李老師;その通り。そうすると、次に問題になってくるのは、リターンのないものが、愛と呼べるかどうか、だね。

妃學生;でも、李老師は、魅かれあう男女の愛が、二次元オタクの想いと違うということはできないと言われましたよね。

李老師;そう。この二つ、つまりリターンのあるものとないものの間には、何かを愛しく思うという思考作用自体に差はない。あるのは、その想いの動き方の違いだけだ。

妃學生;動き方の違い?

李老師;リターンのないものに愛情を感じるということがどういうことか。これは、つまり自分の想定していないリアクションが発生しない、ということだ。

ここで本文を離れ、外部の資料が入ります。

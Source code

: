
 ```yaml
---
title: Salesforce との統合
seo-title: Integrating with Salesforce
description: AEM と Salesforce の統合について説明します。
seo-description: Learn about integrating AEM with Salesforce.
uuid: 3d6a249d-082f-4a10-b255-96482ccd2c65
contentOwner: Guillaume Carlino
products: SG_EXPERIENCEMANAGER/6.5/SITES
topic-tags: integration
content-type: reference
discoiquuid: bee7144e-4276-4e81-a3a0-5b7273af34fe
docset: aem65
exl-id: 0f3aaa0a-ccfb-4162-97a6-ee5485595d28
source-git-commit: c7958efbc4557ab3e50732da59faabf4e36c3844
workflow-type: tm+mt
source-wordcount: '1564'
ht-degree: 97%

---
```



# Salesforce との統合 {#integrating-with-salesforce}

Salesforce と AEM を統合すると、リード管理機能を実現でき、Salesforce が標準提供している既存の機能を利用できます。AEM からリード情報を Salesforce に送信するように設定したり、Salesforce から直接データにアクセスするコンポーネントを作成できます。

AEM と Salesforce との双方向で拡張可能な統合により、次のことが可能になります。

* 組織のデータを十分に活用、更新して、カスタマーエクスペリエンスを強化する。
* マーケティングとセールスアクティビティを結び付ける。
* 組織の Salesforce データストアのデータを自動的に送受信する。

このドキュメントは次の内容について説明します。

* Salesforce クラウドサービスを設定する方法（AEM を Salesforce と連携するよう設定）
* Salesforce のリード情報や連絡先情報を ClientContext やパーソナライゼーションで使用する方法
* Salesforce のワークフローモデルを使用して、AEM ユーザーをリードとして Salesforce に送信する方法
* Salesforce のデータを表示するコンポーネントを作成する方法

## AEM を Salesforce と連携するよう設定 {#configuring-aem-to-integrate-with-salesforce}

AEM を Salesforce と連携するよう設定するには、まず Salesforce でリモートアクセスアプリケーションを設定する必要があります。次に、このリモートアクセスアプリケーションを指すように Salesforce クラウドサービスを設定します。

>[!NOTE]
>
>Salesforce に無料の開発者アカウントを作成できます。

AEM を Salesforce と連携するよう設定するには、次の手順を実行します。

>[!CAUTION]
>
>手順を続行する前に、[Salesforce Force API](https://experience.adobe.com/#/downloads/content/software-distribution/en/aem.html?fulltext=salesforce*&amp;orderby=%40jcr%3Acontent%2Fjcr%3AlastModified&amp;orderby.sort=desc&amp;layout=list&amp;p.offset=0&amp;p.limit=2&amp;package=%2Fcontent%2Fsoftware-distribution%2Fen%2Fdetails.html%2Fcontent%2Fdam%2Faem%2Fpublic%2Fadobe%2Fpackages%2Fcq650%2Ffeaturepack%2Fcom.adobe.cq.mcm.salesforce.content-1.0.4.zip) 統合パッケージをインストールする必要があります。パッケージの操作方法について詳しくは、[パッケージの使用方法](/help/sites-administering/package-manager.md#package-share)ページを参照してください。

妃學生;李老師、何かおぞましい理論を展開しようとしていませんか?

李老師;そうでもないだろう。ある者たちにとっては、それが自然なんだし、薄々気づいてもいるはずだ。なぜなら、そういう者たちにとっては、普通の愛と、自分の愛の落差を以って、快感としている場合も多いからね。意識するとしないに関わらずだが。

妃學生;やっぱり、危なそうじゃないですか〜


李老師;危なくない話など、こういう話にはないだろう。やりようによっては、あらゆる物事を変態性欲に還元することだって出来る。これは、フロイトがやったことだがな。

妃學生;フロイトが聞いたら怒りますよ。

李老師;幸いなことに、彼の人は既に鬼籍に入っている。ちなみに、私がこれからしようとしている話も、フロイトが似たような考えを展開している。フロイトは色欲をリビドーと呼んでいた。どこかで耳にしたこともあろう。フロイトはリビドーを、対象物があるそれと、対象物のないそれを分けて考えていた。さらに、対象物のない色欲を、フロイトはナルチシズム、すなわち自己愛と名づけている。

妃學生;李老師のお考えもそうなのですか?確かに似ていますが、何か、微妙に違うような感じがしますけど。

李老師;よく見極めたな、妃學生。そう、対象物があっても、リターンがあるとは限らないのだ。私は、対象物の有無でなく、リターンの有無で判断すべきだと考えている。対象物があっても、リターンがなければ、それは自分の思惑の範囲内でしか量れぬ思いになるからな。

妃學生;リターンがないものは、すべて自己愛の延長であると?

李老師;これを自己愛と呼んでいいものか、ちょっと悩ましいところだな。自分に対する愛情ではないのかもしれない。他者に対する恐れから、ここに入り込むことも、かなりあるからな。

妃學生;それはもう愛ではありませんね。

李老師;愛ではないが、その裏返しではある。他者に対する恐れは、すなわち、自己を守りたいという気持ちだからな。これはやはり自己愛につながるものなのかもしれない。

妃學生;やはり、大きく分けると、リターンのあるものとないものの二つが最初の切り口になるわけですね。

李老師;そうだな。もう時間も遅くなった。それぞれに対する考察は、また別の機会に行うとしよう。それでは妃學生、次の講義までに、自分なりの考察をしておくんだよ。ただ聴くだけと、自分なりに考えてから聴くのでは、得られるものに大きな差がある。

妃學生;了解しました、李老師。いろいろと考えてきてみます。

李老師;実行も必要だが、ほどほどにな。やり過ぎると感覚が麻痺していってしまうからな。

妃學生;それは過分なお気遣いでございます、李老師。平たく言うと、余計なお世話だ、エロじじい、でございます。

李老師;平たく言わん方がよかったな。何か、とても寂しい気持ちになってしまった。それでは、きょうはここまでとする。

妃學生;ありがとうございました。